All examples in this section are based on the Star Wars dataset.
Queries¶
The GraphQL implementation of the Search Service allows you to invoke queries with syntax nearly identical to that of Elasticsearch.
Basic¶
The most basic search query you can execute is:
query getWookiees { wookiee_search { max_score hits { score wookiee { id name rdfs_label {value lang} } } } }
As you can see, the query response contains all wookiees
present in the dataset, their Elasticsearch score, and the requested fields in the sub-selection.
Compound Queries¶
Compound queries wrap other compound or leaf queries with the purpose of either combining their results and scores, changing their behavior, or switching from query to filter context.
Boolean Queries¶
The following GraphQL query shows a simple term query that finds all characters with height
of 177.
query character_query { character_search( query: { term: { height: { value: "177" } } } ) { max_score hits { score character { id name height } } } }
You can mix different query types using Boolean queries. For example, this GraphQL query will find
all characters with name
“Lando Calrissian” and height
of 177:
query character_query_bool { character_search( query: { bool: { must: [{ match: { name: { query: "Lando Calrissian" } } }, { term: { height: { value: "177" } } }] } } ) { max_score hits { score character { id name height } } } }
We can make a query to the character
index for a name matching "Luke SkywalekS"
with fuzziness
and fuzzy_transpositions
, and we can boost the found results score by 4.0
:
query test { character_search( query: { bool: {must: {match: {name: {query: "Luke SkywalekS" fuzziness: "2" boost: 4.0 fuzzy_transpositions: true } }}} }) { max_score hits { score character { id name } } } }
You can limit the results by using different query types like Match queries, Wildcard queries, or Term queries.
For example, the following GraphQL query will return all characters whose type
contains “Droi”, or have a birthYear
19BBY
, or have name
Jek Tono Porkins
.
query qq { character_search( query: { bool: {should: [ {match: {name: {query: "Jek Tono Porkins" boost: 6.0 } } }, {match: {birthYear: {query: "19BBY" } } }, {wildcard: {type: {value: "*Droi*" boost: 8.0 } } } ]} } size: 1000 ) { max_score hits { score character { id name type birthYear } } } }
Function Score Queries¶
The function_score allows you to modify the score of documents that are retrieved by a query. This can be useful if, for example, a score function is computationally expensive and it is sufficient to compute the score on a filtered set of documents.
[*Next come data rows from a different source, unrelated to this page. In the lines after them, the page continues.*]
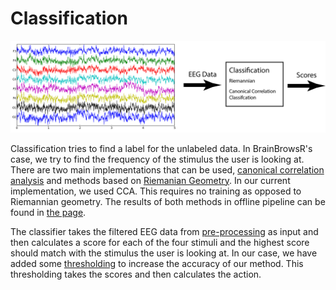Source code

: # Classification

![classification](images/classification.png)

Classification tries to find a label for the unlabeled data. In BrainBrowsR's case, we try to find the frequency of the stimulus the user is looking at. There are two main implementations that can be used, [canonical correlation analysis](CCA.md) and methods based on [Riemanian Geometry](riemannian.md). In our current implementation, we used CCA. This requires no training as opposed to Riemannian geometry. The results of both methods in offline pipeline can be found in [the page](results.md).

The classifier takes the filtered EEG data from [pre-processing](preprocessing.md) as input and then calculates a score for each of the four stimuli and the highest score should match with the stimulus the user is looking at. In our case, we have added some [thresholding](thresholding.md) to increase the accuracy of our method. This thresholding takes the scores and then calculates the action.
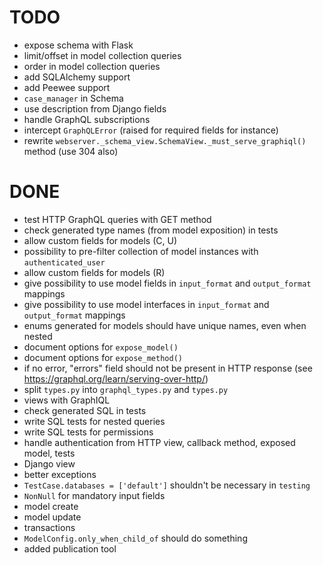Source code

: # TODO

- expose schema with Flask
- limit/offset in model collection queries
- order in model collection queries
- add SQLAlchemy support
- add Peewee support
- `case_manager` in Schema
- use description from Django fields
- handle GraphQL subscriptions
- intercept `GraphQLError` (raised for required fields for instance)
- rewrite `webserver._schema_view.SchemaView._must_serve_graphiql()` method (use 304 also)

# DONE

- test HTTP GraphQL queries with GET method
- check generated type names (from model exposition) in tests
- allow custom fields for models (C, U)
- possibility to pre-filter collection of model instances with `authenticated_user`
- allow custom fields for models (R)
- give possibility to use model fields in `input_format` and `output_format` mappings
- give possibility to use model interfaces in `input_format` and `output_format` mappings
- enums generated for models should have unique names, even when nested
- document options for `expose_model()`
- document options for `expose_method()`
- if no error, "errors" field should not be present in HTTP response (see https://graphql.org/learn/serving-over-http/)
- split `types.py` into `graphql_types.py` and `types.py`
- views with GraphIQL
- check generated SQL in tests
- write SQL tests for nested queries
- write SQL tests for permissions
- handle authentication from HTTP view, callback method, exposed model, tests
- Django view
- better exceptions
- `TestCase.databases = ['default']` shouldn't be necessary in `testing`
- `NonNull` for mandatory input fields
- model create
- model update
- transactions
- `ModelConfig.only_when_child_of` should do something
- added publication tool
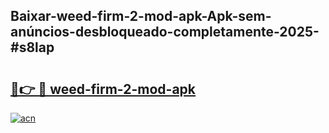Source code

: ## Baixar-weed-firm-2-mod-apk-Apk-sem-anúncios-desbloqueado-completamente-2025-#s8lap

# <h2><a href="https://ainizakaria.my?title=weed-firm-2-mod-apk&ref=20M">🔗👉 🔴 weed-firm-2-mod-apk</a></h2>

[![acn](https://github.com/user-attachments/assets/0f9c940e-d8b0-45ae-aac7-cd30a18b3e1c)](https://ainizakaria.my?title=weed-firm-2-mod-apk&ref=20M)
Here is an example where we return all Characters
, but boost the results by 5 of those who have either “white”, “blue”, or “pale” skinColor
:
{ character_search(query:{ bool: { must: {match_all:{}} should: { function_score:{ query:{ terms: {skinColor: ["white", "blue", "pale"]}} boost: 5 random_score:{} boost_mode:multiply } } } } size: 20){ total hits{ score character{ id name skinColor } } } }
Term-level Queries¶
You can use term-level queries to find documents based on precise values in structured data.
Types of Term-level Queries¶
Fuzzy queries and fuzziness parameter in other queries are also supported.
They allow finding results containing terms similar to the search terms.
For example, the following fuzzy query will result in finding characters with green
eyeColor although the search term contains switched, missing, or extra characters:
query fuzzy { character_search( query: { fuzzy: { eyeColor: { value: "brene" fuzziness: "2" transpositions: true } } } size: 1000 ) { max_score hits { score character { name eyeColor } } } }
Exists queries return documents that contain an indexed value for a field.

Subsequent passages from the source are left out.